Records from a collection
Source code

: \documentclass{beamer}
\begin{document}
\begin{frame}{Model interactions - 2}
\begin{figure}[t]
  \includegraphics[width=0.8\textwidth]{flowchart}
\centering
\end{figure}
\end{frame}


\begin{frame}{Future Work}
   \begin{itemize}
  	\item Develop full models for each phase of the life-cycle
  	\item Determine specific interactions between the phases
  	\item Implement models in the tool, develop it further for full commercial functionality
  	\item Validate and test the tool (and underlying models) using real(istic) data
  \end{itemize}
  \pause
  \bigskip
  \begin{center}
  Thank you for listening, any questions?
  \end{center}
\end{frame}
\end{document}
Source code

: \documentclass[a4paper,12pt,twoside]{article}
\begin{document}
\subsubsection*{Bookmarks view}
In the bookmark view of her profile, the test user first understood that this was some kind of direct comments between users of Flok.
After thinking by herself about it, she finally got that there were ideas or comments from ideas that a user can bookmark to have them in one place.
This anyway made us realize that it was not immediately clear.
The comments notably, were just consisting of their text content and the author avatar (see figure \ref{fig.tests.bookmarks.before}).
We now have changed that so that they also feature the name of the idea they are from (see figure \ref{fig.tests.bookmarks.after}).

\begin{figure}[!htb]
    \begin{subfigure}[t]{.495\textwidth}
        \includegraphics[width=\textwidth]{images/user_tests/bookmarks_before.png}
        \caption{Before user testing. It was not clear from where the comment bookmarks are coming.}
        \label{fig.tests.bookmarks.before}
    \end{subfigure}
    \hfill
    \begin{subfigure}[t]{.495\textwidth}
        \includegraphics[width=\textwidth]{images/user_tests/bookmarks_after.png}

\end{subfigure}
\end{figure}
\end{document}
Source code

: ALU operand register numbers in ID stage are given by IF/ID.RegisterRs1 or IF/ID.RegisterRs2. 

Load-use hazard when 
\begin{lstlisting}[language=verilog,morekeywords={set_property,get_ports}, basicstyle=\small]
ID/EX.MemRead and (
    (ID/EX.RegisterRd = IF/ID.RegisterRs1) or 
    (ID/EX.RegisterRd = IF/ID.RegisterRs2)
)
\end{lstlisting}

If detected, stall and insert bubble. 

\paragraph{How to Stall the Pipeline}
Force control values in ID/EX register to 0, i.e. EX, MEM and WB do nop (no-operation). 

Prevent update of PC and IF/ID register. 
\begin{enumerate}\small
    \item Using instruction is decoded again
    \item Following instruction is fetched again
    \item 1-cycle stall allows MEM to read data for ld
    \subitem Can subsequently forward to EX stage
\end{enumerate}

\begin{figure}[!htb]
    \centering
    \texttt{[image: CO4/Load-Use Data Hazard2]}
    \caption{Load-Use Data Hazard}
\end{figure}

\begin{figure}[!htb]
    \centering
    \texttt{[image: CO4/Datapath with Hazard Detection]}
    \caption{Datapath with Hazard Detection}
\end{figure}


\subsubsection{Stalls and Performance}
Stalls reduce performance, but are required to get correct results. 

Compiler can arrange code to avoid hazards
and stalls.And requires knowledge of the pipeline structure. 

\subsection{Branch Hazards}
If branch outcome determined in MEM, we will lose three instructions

### Aim of the exercise
In the lines above, spot each one that contains the word "textwidth" and copy it.

### Response area
  \includegraphics[width=0.8\textwidth]{flowchart}
    \begin{subfigure}[t]{.495\textwidth}
        \includegraphics[width=\textwidth]{images/user_tests/bookmarks_before.png}
    \begin{subfigure}[t]{.495\textwidth}
        \includegraphics[width=\textwidth]{images/user_tests/bookmarks_after.png}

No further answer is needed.